Everyone thinks they’re funny. Most people are wrong. There are, however, those few people that are naturally hilarious or have a mind for comedy. There’s now a legitimate academic institution — Emerson College — where even the mildly funny can hone their craft.
Beginning in September 2016, undergraduates looking to brush up on their on-screen performance skills or comedy-writing abilities will be able to work toward a bachelor of fine arts degree in the “Comedic Arts.”
“This is going to be a hands-on program,” said Martie Cook, Emerson’s associate chairwoman of visual and media arts department. “If you want to be a sitcom writer, we are going to take you through sitcom writing, and you will walk out of here with several scripts in your hand that you can then show to agents and producers, so you actually have a portfolio.”
The college also promises that students will be trained in “how to write jokes for both the stage and the screen to help find their voices as comedians.” There will be production courses, comedy editing courses, and classes dissecting the art and theory of laughter.
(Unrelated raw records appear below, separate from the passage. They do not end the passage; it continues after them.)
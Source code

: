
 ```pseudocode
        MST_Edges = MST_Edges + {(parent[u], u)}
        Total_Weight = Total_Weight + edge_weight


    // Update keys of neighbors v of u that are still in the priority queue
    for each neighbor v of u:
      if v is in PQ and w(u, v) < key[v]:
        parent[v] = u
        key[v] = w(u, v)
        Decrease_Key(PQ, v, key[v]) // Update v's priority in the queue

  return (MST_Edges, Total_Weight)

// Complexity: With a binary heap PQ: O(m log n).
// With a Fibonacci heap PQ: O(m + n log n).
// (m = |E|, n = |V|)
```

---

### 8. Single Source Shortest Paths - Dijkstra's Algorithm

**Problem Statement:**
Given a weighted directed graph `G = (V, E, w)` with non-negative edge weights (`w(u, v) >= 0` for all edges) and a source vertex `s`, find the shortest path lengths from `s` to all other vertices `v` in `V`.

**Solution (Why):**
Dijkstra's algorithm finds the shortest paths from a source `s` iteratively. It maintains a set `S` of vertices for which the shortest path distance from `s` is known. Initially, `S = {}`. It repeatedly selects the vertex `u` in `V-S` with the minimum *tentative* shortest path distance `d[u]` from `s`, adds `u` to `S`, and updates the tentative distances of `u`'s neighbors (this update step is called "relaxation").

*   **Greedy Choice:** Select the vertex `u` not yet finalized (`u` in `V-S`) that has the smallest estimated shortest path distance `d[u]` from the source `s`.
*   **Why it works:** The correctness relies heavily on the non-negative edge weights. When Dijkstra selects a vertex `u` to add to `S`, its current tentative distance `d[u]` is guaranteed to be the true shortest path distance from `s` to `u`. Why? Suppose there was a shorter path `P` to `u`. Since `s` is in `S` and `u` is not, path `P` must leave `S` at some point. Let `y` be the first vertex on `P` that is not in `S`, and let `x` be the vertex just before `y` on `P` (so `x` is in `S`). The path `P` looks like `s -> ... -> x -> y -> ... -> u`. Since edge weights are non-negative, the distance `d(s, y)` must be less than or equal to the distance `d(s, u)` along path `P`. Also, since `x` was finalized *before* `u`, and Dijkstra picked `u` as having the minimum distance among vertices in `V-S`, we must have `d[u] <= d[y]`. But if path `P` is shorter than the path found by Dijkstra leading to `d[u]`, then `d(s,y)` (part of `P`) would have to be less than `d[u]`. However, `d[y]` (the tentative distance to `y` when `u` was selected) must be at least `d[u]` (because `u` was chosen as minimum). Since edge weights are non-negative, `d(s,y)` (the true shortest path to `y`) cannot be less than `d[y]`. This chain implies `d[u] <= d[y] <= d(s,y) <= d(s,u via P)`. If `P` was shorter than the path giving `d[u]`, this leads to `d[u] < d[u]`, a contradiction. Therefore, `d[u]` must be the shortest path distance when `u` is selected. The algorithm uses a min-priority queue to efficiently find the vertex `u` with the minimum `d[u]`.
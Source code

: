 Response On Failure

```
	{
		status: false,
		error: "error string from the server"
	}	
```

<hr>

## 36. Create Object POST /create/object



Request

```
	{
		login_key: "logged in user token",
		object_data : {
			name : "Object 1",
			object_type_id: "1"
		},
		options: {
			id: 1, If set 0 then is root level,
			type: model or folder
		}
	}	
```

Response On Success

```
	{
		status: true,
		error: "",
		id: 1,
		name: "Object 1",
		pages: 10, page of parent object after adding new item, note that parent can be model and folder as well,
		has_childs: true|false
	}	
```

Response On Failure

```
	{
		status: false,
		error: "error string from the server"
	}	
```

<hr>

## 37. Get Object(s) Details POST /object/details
So what does a college know about comedy? Well, it’s got an extensive list of funny alumni, including Jay Leno, Bill Burr, Harris Wittels, and Denis Leary.
Get your wallets ready to collect my two-cents because here it comes — as a writer of humor, a former part-time stand-up comic and a lover of comedy but past and present, it think this idea has both positive and negative aspects. On the one hand, the people who genuinely want to pursue a career in comedy are able to do it immediately and not waste four years of time and money pursuing a career in a bullshit major to make their parents happy while doing open mics and sketch shows on weekends. It’s rare for people to “fall into comedy” and most successful comedians and writers know at an early age that they want to do something, anything, in comedy.
Here comes the second cent…HOWEVER…I do feel like the best comedy comes from life experiences and pursuits apart from comedy. It helps each writer and performer bring a different area of expertise into a joke, sketch or sitcom. For example, a writing room of funny people with backgrounds in English, history, medical and even accounting will put out a much better packet of material than a room filled with writers who only studied comedy. Look at some of the greatest comedians of all time and they all have a fascinating origin story. Sometimes the best path to comedy isn’t comedy. If that makes any sense.
That said, it’s great that colleges (at least this one) are willing to adapt and offer bachelor degrees in areas of study that aren’t the same old business, art, communications blah, blah blah.